M. B… ne conteste pas qu’étant entré sur le territoire français le 29 mars 2023 en vue d’exercer un emploi de travailleur saisonnier comme serveur en restauration, dans le cadre de l’accord franco-sénégalais du 23 septembre 2006, il n’a pas satisfait aux conditions auxquelles était subordonnée l’obtention de sa carte de séjour pluriannuelle et notamment en limitant à six mois, l’exercice de cette activité et en regagnant, dans l’intervalle, son pays d’origine où il devait y maintenir sa résidence habituelle, de sorte que le préfet du Cantal pouvait légalement décider de retirer sa carte de séjour pluriannuelle et estimer que la demande de renouvellement de son titre de séjour était en réalité constitutive d’une demande de premier titre de séjour conditionnée par la détention d’un visa de long séjour. Pas suite, et nonobstant la circonstance que l’intéressé donnait toute satisfaction dans ses emplois successifs et se trouverait en mesure d’être réembauché par un ancien employeur, le préfet du Cantal n’a pas, eu égard à l’irrégularité d’une situation qui est entièrement imputable au requérant, entaché sa décision l’obligeant à quitter sans délai le territoire français, commis d’erreur manifeste dans l’appréciation des conséquences de cette mesure sur la situation de M. B….
En second lieu, aux termes de l’article L. 612-6 du code de l’entrée et du séjour des étrangers et du droit d’asile : « Lorsqu’aucun délai de départ volontaire n’a été accordé à l’étranger, l’autorité administrative assortit la décision portant obligation de quitter le territoire français d’une interdiction de retour sur le territoire français. Des circonstances humanitaires peuvent toutefois justifier que l’autorité administrative n’édicte pas d’interdiction de retour. / Les effets de cette interdiction cessent à l’expiration d’une durée, fixée par l’autorité administrative, qui ne peut excéder cinq ans à compter de l’exécution de l’obligation de quitter le territoire français, et dix ans en cas de menace grave pour l’ordre public ».
Pour les mêmes motifs que ceux exposés au point 4, c’est sans commettre d’erreur manifeste d’appréciation que le préfet a estimé que les seules contraintes liées à l’obligation pour M. B… d’obtenir un nouveau visa de long séjour comme travailleur saisonnier, le cas échéant après avoir sollicité, une fois reparti au Sénégal, l’abrogation de la mesure d’interdiction de retour, ne faisaient pas obstacle à l’édiction d’une telle mesure pour une durée de deux ans.

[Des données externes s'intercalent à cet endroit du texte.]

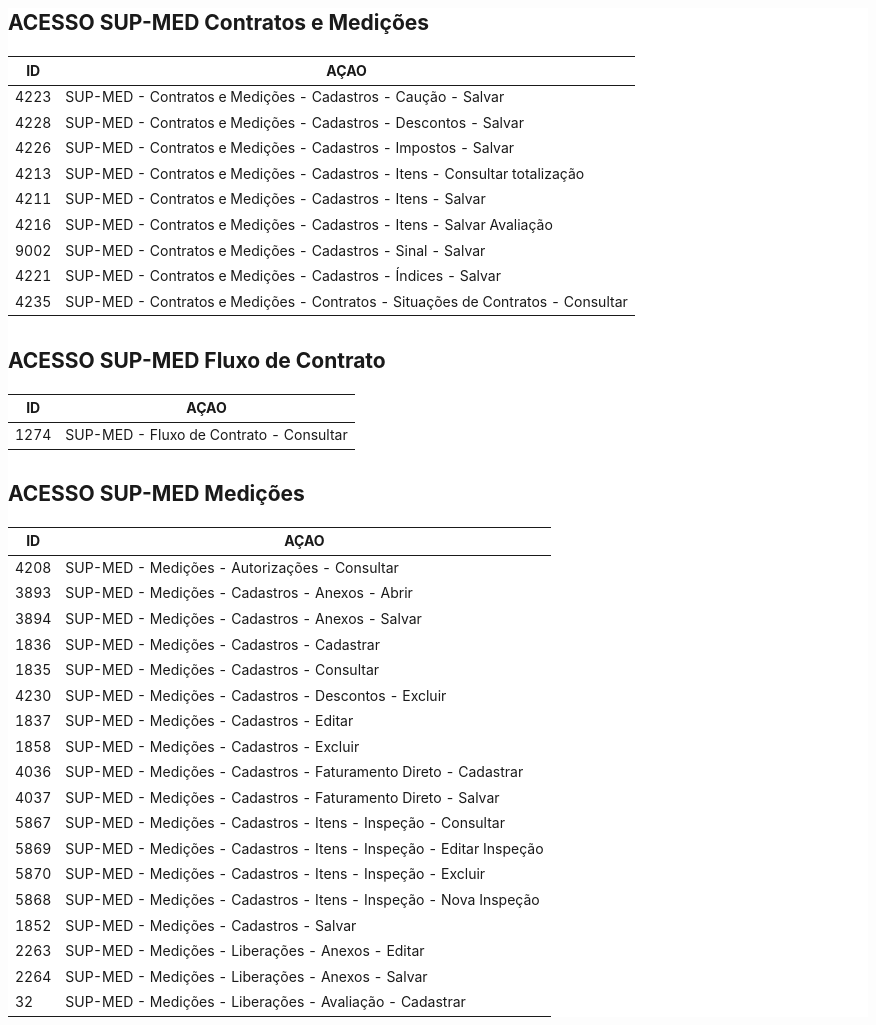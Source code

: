 ## ACESSO SUP-MED  Contratos e Medições

| ID | AÇAO |
| --- | --- |
| 4223 |	SUP-MED - Contratos e Medições - Cadastros - Caução - Salvar |
| 4228 |	SUP-MED - Contratos e Medições - Cadastros - Descontos - Salvar |
| 4226 |	SUP-MED - Contratos e Medições - Cadastros - Impostos - Salvar |
| 4213 |	SUP-MED - Contratos e Medições - Cadastros - Itens - Consultar totalização |
| 4211 |	SUP-MED - Contratos e Medições - Cadastros - Itens - Salvar |
| 4216 |	SUP-MED - Contratos e Medições - Cadastros - Itens - Salvar Avaliação |
| 9002 |	SUP-MED - Contratos e Medições - Cadastros - Sinal - Salvar |
| 4221 |	SUP-MED - Contratos e Medições - Cadastros - Índices - Salvar |
| 4235 |	SUP-MED - Contratos e Medições - Contratos - Situações de Contratos - Consultar |

## ACESSO SUP-MED  Fluxo de Contrato

| ID | AÇAO |
| --- | --- |
| 1274 | 	SUP-MED - Fluxo de Contrato - Consultar |

## ACESSO SUP-MED  Medições

| ID | AÇAO |
| --- | --- |
| 4208 |	SUP-MED - Medições - Autorizações - Consultar |
| 3893 |	SUP-MED - Medições - Cadastros - Anexos - Abrir |
| 3894 |	SUP-MED - Medições - Cadastros - Anexos - Salvar |
| 1836 |	SUP-MED - Medições - Cadastros - Cadastrar |
| 1835 |	SUP-MED - Medições - Cadastros - Consultar |
| 4230 |	SUP-MED - Medições - Cadastros - Descontos - Excluir |
| 1837 |	SUP-MED - Medições - Cadastros - Editar |
| 1858 |	SUP-MED - Medições - Cadastros - Excluir |
| 4036 |	SUP-MED - Medições - Cadastros - Faturamento Direto - Cadastrar |
| 4037 |	SUP-MED - Medições - Cadastros - Faturamento Direto - Salvar |
| 5867 |	SUP-MED - Medições - Cadastros - Itens - Inspeção - Consultar |
| 5869 |	SUP-MED - Medições - Cadastros - Itens - Inspeção - Editar Inspeção |
| 5870 |	SUP-MED - Medições - Cadastros - Itens - Inspeção - Excluir |
| 5868 |	SUP-MED - Medições - Cadastros - Itens - Inspeção - Nova Inspeção |
| 1852 |	SUP-MED - Medições - Cadastros - Salvar |
| 2263 |	SUP-MED - Medições - Liberações - Anexos - Editar |
| 2264 |	SUP-MED - Medições - Liberações - Anexos - Salvar |
| 32 |	SUP-MED - Medições - Liberações - Avaliação - Cadastrar |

Il résulte de ce qui précède que la requête de M. B… est manifestement dépourvue de fondement et doit être rejetée en application des dispositions précitées de l’article R. 222-1 du code de justice administrative.
L’Etat n’étant pas partie perdante, il y a lieu également de rejeter les conclusions présentées par M. B… au titre des frais exposés et non compris dans les dépens.
ORDONNE :
Article 1er : La requête de M. B… est rejetée.
Article 2 : La présente ordonnance sera notifiée à M. A… B… et au ministre de l’intérieur.
Copie en sera adressée au préfet du Cantal.
Fait à Lyon, le 12 janvier 2026.
Le président,
Eric Kolbert
La République mande et ordonne au ministre de l’intérieur en ce qui le concerne ou à tous commissaires de justice à ce requis en ce qui concerne les voies de droit commun contre les parties privées, de pourvoir à l’exécution de la présente décision.